I'm familiar with the usual Cauchy principal value distribution: $$ PV[\phi(x)] := \lim_{\epsilon\to 0^+}\int_{\mathbb{R}\setminus[-\epsilon,\epsilon]}{\dfrac{\phi(x)}{x}}\,dx = \int_{0}^{\infty}{\dfrac{\phi(x)-\phi(-x)}{x}}\,dx. $$ But I was wondering how one might analyze an "asymmetric" version: $$ PV_{a}^{b}[\phi(x)] := \lim_{\epsilon\to 0^+}\int_{\mathbb{R}\setminus[-a\epsilon,b\epsilon]}{\dfrac{\phi(x)}{x}}\,dx, \quad a,b>0. $$
Even playing around with a simple example of $a=1$ and $b=2$ has left me with a distribution that I'm unsure of how to simplify: \begin{align} PV_{1}^{2}[\phi(x)] &:= \lim_{\epsilon\to 0}\int_{\mathbb{R}\setminus[-\epsilon,2\epsilon]}{\dfrac{\phi(x)}{x}}\,dx \\ &= PV[\phi(x)] - \lim_{\epsilon\to 0^+}\int_{\epsilon}^{2\epsilon} {\dfrac{\phi(x)}{x}}\,dx. \end{align}
Obviously $\int_{\epsilon}^{2\epsilon}f(x)\,dx \to 0$ if $f(x)$ is integrable at $x=0$, but when $f(x) = \dfrac{\phi(x)}{x}$ it's not clear to me what this integral should converge to. Perhaps there is some way to formulate this action on $\phi(x)$ in terms of the delta distribution? Or maybe in terms of the Fourier transform of some other familiar distribution?
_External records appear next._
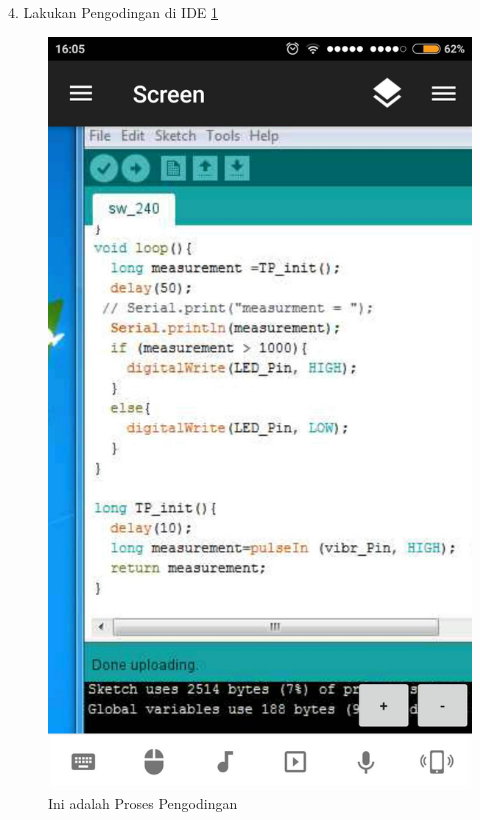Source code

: \documentclass{article}
\begin{document}
 4. Lakukan Pengodingan di IDE 
  \ref{ar8}
  \begin{figure}[ht]
  \centerline{\includegraphics[width=1\textwidth]{../figures/ar8.jpg}}
  \caption{Ini adalah Proses Pengodingan}
  \label{ar8}
  \end{figure}

  
\end{document}
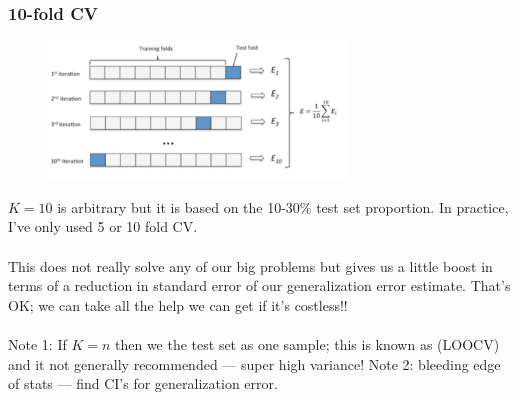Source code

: \documentclass[handout]{beamer}
\begin{document}
\begin{frame}\frametitle{10-fold CV}

\begin{figure}
\centering
\includegraphics[width=3.1in]{10_fold_cv.png}
\end{figure}

\vspace{-0.3cm}
\small
$K=10$ is arbitrary but it is based on the 10-30\% test set proportion. In practice, I've only used 5 or 10 fold CV. \\~\\

\vspace{-0.2cm}
This does not really solve any of our big problems but gives us a little boost in terms of a reduction in standard error of our generalization error estimate. \pause That's OK; we can take all the help we can get if it's costless!! \\~\\

\vspace{-0.2cm}\footnotesize
Note 1: If $K=n$ then we the test set as one sample; this is known as  (LOOCV) and it not generally recommended --- super high variance! Note 2: bleeding edge of stats --- find CI's for generalization error.

	
\end{frame}

\begin{frame}\frametitle{}

	
\end{frame}


\begin{frame}\frametitle{}

	
\end{frame}

\begin{frame}\frametitle{}

	
\end{frame}
\end{document}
I feel like this shouldn't be that hard to analyze, but I'm currently drawing a blank.
Note that we can write
$$\begin{align} \int_{-\infty}^{-|a|\varepsilon}\frac{\phi(x)}{x}\,dx+\int_{|b|\varepsilon}^\infty \frac{\phi(x)}{x}\,dx&=\int_{-\infty}^{-|a|\varepsilon}\frac{\phi(x)}{x}\,dx+\int_{|a|\varepsilon}^\infty \frac{\phi(x)}{x}\,dx-\int_{|a|\varepsilon}^{|b|\varepsilon}\frac{\phi(x)}{x}\,dx \end{align}$$
We assume that the Cauchy Principal Value exists and wish to know whether the limit $\displaystyle \lim_{\varepsilon\to 0^+}\int_{|a|\varepsilon}^{|b|\varepsilon}\frac{\phi(x)}{x}\,dx$ exists.
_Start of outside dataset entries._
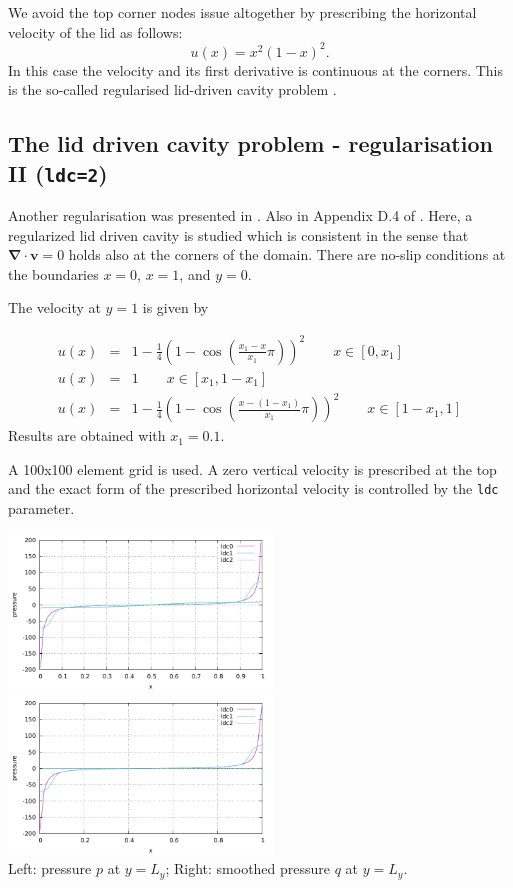 We avoid the top corner nodes issue altogether by  
prescribing the horizontal velocity of the lid as follows: 
\begin{equation}
u(x)=x^2(1-x)^2.
\end{equation}
In this case the velocity and its first derivative is continuous at the corners. This is the so-called regularised lid-driven cavity problem \cite{piva94}.

\subsection*{The lid driven cavity problem - regularisation II ({\tt ldc=2})}

Another regularisation was presented in \cite{dejn16}. Also in Appendix D.4 of \cite{john16}. 
Here, a regularized lid driven cavity is studied which is consistent in the sense that 
${\bm \nabla}\cdot{\bm v}=0$ 
holds also at the corners of the domain.
There are no-slip conditions at the boundaries $x=0$, $x=1$, and $y=0$. 

The velocity at $y=1$ is given by

\begin{eqnarray}
u(x) &=& 1-\frac{1}{4}\left( 1-\cos (\frac{x_1-x}{x_1}\pi)  \right)^2   \quad\quad x\in[0,x_1] \nonumber\\
u(x) &=& 1 \quad\quad x\in[x_1,1-x_1] \nonumber\\
u(x) &=& 1-\frac{1}{4}\left( 1-\cos (\frac{x-(1-x_1)}{x_1}\pi)  \right)^2   \quad\quad x\in[1-x_1,1]
\end{eqnarray}
Results are obtained with $x_1=0.1$.

\newpage
A 100x100 element grid is used. 
A zero vertical velocity is prescribed at the top and the exact form of the 
prescribed horizontal velocity is controlled by the {\tt ldc} parameter.

\begin{center}
\includegraphics[width=7cm]{python_codes/fieldstone_04/results/p.pdf}
\includegraphics[width=7cm]{python_codes/fieldstone_04/results/q.pdf}\\
{\captionfont Left: pressure $p$ at $y=L_y$; Right: smoothed pressure $q$ at $y=L_y$.}
\end{center}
While it is not a necessary condition, it is straightforward to show that if $\lim_{x\to 0^+}\phi(x)=C$ then
$$\lim_{\varepsilon\to 0^+}\int_{|a|\varepsilon}^{|b|\varepsilon}\frac{\phi(x)}{x}\,dx=C\log(|b/a|)\tag1$$
To see that this condition is not necessary, suppose $\phi(x)=\sin(1/x)$. Then, we have
$$\begin{align} \lim_{\varepsilon\to 0^+}\int_{|a|\varepsilon}^{|b|\varepsilon}\frac{\sin(1/x)}{x}\,dx&=\lim_{\varepsilon\to 0^+}\int_{1/|b|\varepsilon}^{1/|a|\varepsilon}\frac{\sin(x)}{x}\,dx\\\\ &=0 \end{align}$$
A question was asked about the limit in $(1)$. So, let's proceed with its proof.
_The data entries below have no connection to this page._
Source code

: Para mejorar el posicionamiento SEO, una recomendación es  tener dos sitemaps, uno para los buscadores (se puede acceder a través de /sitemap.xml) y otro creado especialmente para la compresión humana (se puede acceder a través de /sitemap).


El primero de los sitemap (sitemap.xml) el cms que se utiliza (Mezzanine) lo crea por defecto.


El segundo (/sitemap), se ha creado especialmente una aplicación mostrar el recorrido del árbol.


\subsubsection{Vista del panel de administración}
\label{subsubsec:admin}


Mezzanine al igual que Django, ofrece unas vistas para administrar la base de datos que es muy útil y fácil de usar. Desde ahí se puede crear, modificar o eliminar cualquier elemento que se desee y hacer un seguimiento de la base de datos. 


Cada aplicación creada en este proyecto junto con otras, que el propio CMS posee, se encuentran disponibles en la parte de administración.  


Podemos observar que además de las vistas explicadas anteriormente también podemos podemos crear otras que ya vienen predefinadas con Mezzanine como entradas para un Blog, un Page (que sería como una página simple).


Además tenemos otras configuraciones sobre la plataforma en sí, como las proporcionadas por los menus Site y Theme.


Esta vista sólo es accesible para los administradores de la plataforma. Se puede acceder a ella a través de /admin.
If $\lim_{x\to 0^+}\phi(x)=C$, then for any $\nu>0$, there exists a $\delta>0$ such that whenever $0<x<\delta$, $|\phi(x)-C|<\nu$.
So, select any $\nu>0$ and find any appropriate $\delta>0$ that works. Then, for $\varepsilon>0$ such that $\max(|b|,|a|)\varepsilon<\delta$ we have
$$\begin{align} \left|\int_{|a|\varepsilon}^{|b|\varepsilon}\frac{\phi(x)}{x}\,dx-C\log(|b/a|)\right|&=\left|\int_{|a|\varepsilon}^{|b|\varepsilon}\frac{\phi(x)-C}{x}\,dx\right|\\\\ &\le \text{sgn}(|b|-|a|)\int_{|a|\varepsilon}^{|b|\varepsilon}\frac{|\phi(x)-C|}{x}\,dx\\\\ &<\nu |\log(|b/a|) | \end{align}$$
And we are done. Note that if $\phi$ is continuous from the right-hand side at $0$, then $\phi(0)=C$.
A second question asked how to show that if $\phi$ is continuous, then $\lim_{\varepsilon\to 0}\left(\phi(|b|\varepsilon)\log(|b|\varepsilon)-\phi(|a|\varepsilon)\log(|a|\varepsilon)\right)=\phi(0)\log(|b/a|)$.
To proceed, we simply note that if $\phi$ is differentiable, then $\phi(|a|\varepsilon)=\phi(0)+o(|a|\varepsilon)$. And the rest is straightforward.